* What the task requires
What is the number of lines below that contain the string "owner"? Give it and nothing else.

(Collected data)
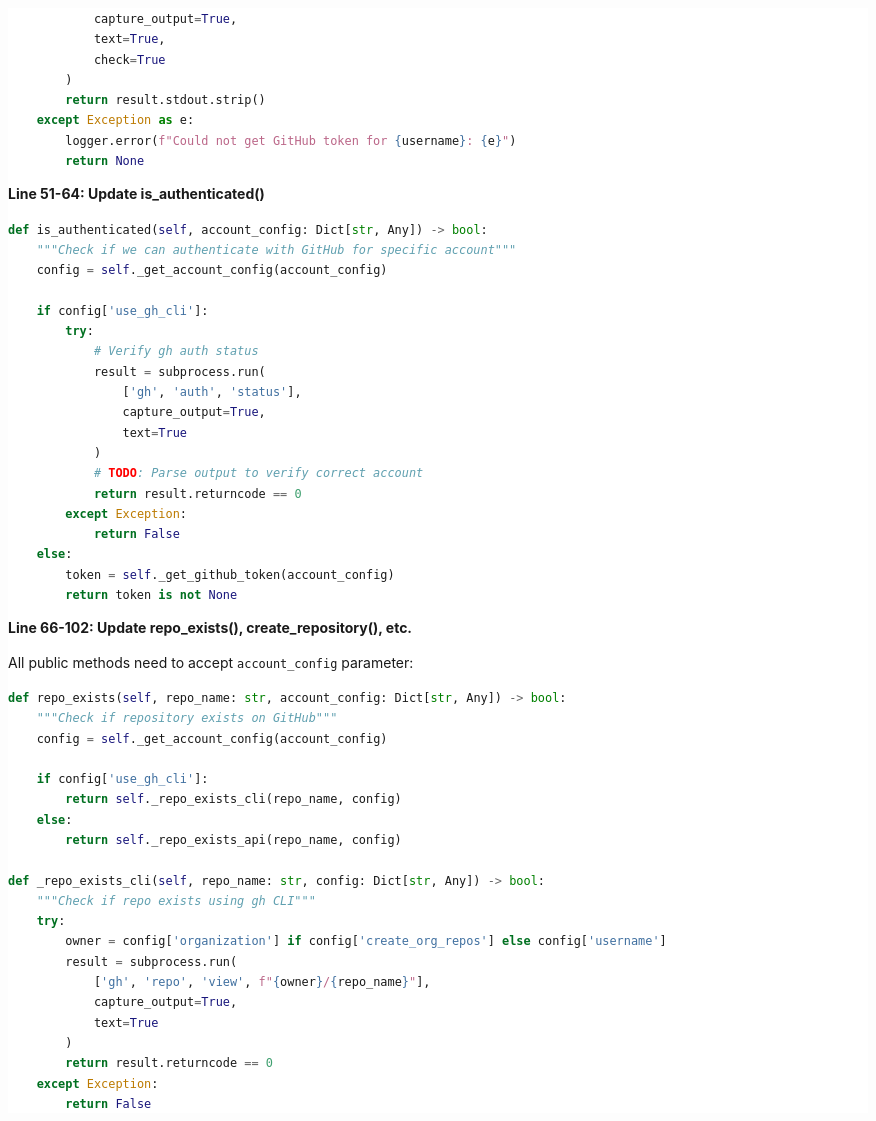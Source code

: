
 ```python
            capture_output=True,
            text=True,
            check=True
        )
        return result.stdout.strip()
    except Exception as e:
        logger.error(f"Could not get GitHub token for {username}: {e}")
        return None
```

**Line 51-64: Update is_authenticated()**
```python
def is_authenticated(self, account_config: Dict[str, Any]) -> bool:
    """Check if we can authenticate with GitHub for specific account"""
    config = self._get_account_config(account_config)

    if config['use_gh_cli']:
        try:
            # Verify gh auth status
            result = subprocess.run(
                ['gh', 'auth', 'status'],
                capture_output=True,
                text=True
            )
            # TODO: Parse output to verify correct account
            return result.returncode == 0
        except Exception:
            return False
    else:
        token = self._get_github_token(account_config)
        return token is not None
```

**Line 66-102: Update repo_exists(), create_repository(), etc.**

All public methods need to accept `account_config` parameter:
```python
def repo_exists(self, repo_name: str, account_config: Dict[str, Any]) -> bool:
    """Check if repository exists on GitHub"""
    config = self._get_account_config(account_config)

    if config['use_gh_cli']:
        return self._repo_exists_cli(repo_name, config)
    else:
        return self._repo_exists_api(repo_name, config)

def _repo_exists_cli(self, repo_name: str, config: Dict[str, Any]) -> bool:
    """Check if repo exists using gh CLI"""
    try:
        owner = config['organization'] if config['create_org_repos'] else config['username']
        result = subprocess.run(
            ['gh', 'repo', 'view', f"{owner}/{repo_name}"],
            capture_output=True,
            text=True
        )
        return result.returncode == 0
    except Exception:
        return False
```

--

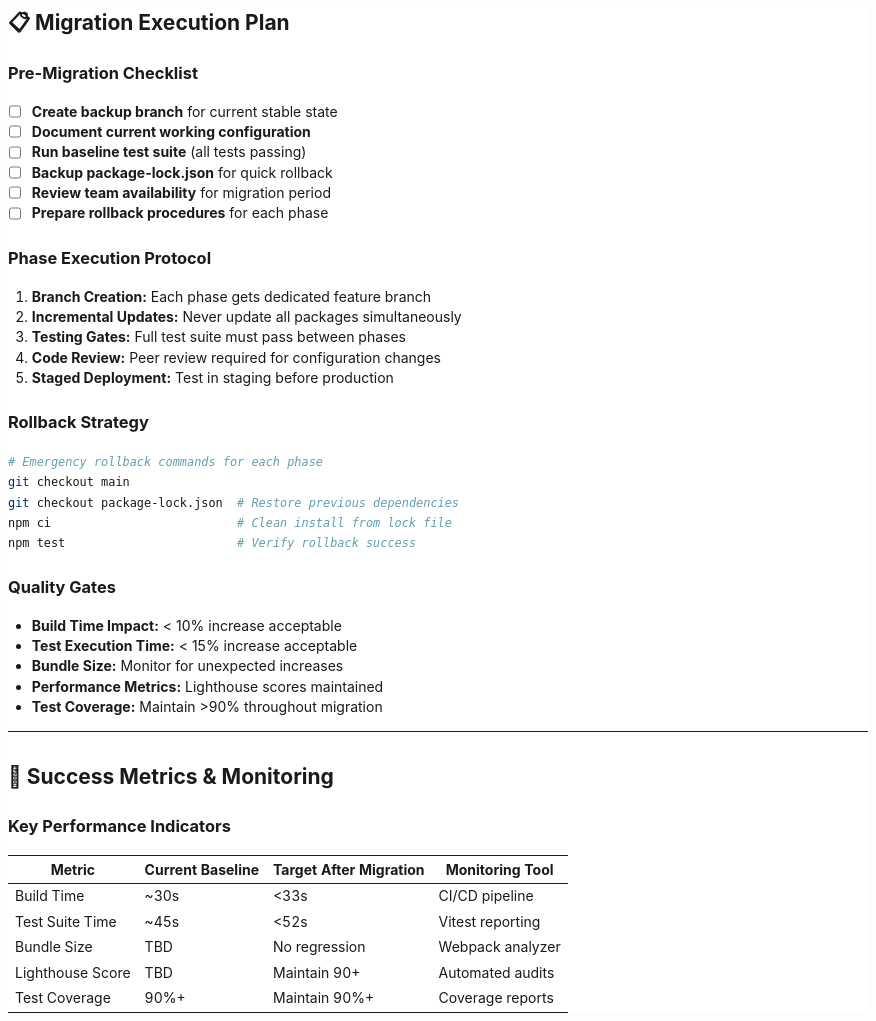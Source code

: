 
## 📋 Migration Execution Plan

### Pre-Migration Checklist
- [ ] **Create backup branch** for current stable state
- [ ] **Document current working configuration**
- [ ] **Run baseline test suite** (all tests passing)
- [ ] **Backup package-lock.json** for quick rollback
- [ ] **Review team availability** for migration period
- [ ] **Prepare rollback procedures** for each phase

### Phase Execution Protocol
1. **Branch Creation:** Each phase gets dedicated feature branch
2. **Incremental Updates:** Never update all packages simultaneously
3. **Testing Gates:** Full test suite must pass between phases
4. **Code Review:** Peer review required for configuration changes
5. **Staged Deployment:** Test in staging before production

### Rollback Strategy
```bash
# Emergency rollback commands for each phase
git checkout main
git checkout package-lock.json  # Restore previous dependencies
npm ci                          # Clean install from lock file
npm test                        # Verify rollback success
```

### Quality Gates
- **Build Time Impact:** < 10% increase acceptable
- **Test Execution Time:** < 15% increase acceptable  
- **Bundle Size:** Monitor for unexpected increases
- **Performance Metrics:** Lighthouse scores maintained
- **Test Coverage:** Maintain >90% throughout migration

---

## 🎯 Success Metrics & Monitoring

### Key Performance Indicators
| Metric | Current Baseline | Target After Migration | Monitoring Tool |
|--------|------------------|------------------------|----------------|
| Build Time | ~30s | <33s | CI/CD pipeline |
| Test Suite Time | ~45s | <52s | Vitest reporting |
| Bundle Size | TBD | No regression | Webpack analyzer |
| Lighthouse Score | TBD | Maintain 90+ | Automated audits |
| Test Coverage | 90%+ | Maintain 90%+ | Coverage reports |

* Answer area
2